_ENTRIES PROVIDED_
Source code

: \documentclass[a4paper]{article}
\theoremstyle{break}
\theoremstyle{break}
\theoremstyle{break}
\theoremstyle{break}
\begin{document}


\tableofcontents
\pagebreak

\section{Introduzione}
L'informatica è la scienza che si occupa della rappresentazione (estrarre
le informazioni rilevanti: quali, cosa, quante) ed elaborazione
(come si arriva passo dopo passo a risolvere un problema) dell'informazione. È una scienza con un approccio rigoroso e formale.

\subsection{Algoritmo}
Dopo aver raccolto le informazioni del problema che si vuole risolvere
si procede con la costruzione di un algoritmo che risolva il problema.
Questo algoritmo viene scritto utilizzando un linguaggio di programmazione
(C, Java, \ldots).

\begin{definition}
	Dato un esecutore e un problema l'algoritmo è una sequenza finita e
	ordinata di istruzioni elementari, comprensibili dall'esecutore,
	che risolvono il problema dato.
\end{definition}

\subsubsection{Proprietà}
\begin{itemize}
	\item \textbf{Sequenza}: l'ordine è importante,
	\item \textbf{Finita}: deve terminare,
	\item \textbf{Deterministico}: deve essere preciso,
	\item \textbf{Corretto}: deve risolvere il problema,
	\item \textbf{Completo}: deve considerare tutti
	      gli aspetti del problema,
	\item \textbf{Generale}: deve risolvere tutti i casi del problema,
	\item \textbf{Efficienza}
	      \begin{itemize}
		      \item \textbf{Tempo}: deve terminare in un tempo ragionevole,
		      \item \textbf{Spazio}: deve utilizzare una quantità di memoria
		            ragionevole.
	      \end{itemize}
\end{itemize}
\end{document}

...

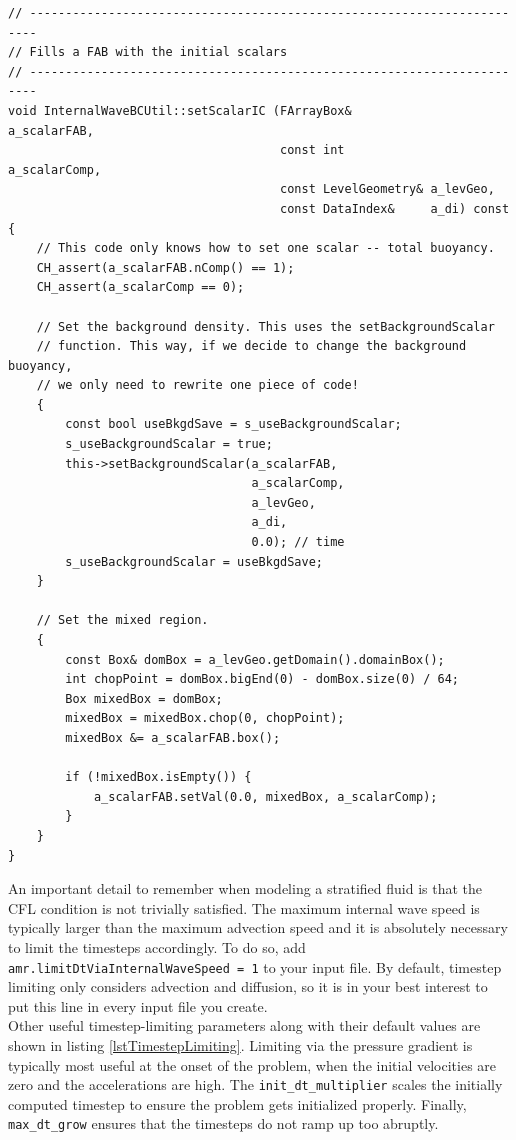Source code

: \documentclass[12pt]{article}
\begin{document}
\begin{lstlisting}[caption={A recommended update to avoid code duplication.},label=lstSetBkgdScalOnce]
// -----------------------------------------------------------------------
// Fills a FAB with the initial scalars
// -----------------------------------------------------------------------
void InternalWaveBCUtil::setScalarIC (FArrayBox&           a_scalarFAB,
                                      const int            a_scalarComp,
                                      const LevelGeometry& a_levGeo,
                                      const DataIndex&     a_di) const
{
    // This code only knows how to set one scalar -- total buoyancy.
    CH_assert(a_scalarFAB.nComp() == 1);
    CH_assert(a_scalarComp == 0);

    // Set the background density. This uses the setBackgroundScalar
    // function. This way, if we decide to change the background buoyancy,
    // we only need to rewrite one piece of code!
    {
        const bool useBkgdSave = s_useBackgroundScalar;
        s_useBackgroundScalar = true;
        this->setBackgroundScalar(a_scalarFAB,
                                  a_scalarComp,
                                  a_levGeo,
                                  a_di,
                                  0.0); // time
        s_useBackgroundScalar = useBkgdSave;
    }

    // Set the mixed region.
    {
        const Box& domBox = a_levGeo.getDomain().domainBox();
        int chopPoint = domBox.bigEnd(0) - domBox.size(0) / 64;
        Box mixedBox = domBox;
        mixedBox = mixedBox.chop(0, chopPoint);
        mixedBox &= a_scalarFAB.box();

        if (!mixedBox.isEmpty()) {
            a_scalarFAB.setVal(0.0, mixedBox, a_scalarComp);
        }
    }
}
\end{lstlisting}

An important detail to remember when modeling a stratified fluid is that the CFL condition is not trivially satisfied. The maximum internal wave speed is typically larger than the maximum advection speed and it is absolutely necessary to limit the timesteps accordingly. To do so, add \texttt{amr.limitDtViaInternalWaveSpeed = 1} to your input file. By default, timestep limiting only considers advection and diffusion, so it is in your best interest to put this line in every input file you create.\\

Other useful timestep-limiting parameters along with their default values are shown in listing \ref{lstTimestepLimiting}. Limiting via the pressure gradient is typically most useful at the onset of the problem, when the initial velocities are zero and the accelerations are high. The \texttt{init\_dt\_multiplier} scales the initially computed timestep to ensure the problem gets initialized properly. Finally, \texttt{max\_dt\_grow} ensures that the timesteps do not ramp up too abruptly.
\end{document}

--

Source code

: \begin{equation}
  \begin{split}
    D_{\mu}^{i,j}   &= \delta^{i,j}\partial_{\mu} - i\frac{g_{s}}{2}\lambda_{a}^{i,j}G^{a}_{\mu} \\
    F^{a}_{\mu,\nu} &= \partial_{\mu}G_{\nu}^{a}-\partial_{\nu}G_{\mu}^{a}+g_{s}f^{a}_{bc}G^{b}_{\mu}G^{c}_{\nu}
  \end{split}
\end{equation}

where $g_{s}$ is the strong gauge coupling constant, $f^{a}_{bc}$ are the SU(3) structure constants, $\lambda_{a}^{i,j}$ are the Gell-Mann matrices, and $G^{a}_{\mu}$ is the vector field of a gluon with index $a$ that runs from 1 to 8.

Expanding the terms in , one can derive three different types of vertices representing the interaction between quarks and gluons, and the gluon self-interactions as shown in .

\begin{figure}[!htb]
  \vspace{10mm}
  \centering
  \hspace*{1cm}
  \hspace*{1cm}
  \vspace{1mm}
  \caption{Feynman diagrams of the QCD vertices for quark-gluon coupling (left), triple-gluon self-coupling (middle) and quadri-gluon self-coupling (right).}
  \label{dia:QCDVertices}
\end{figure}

_YOUR TASK_
Only a number is expected in reply: how many lines of the entries hold the word "article"?

_PROBLEM SOLUTION_
2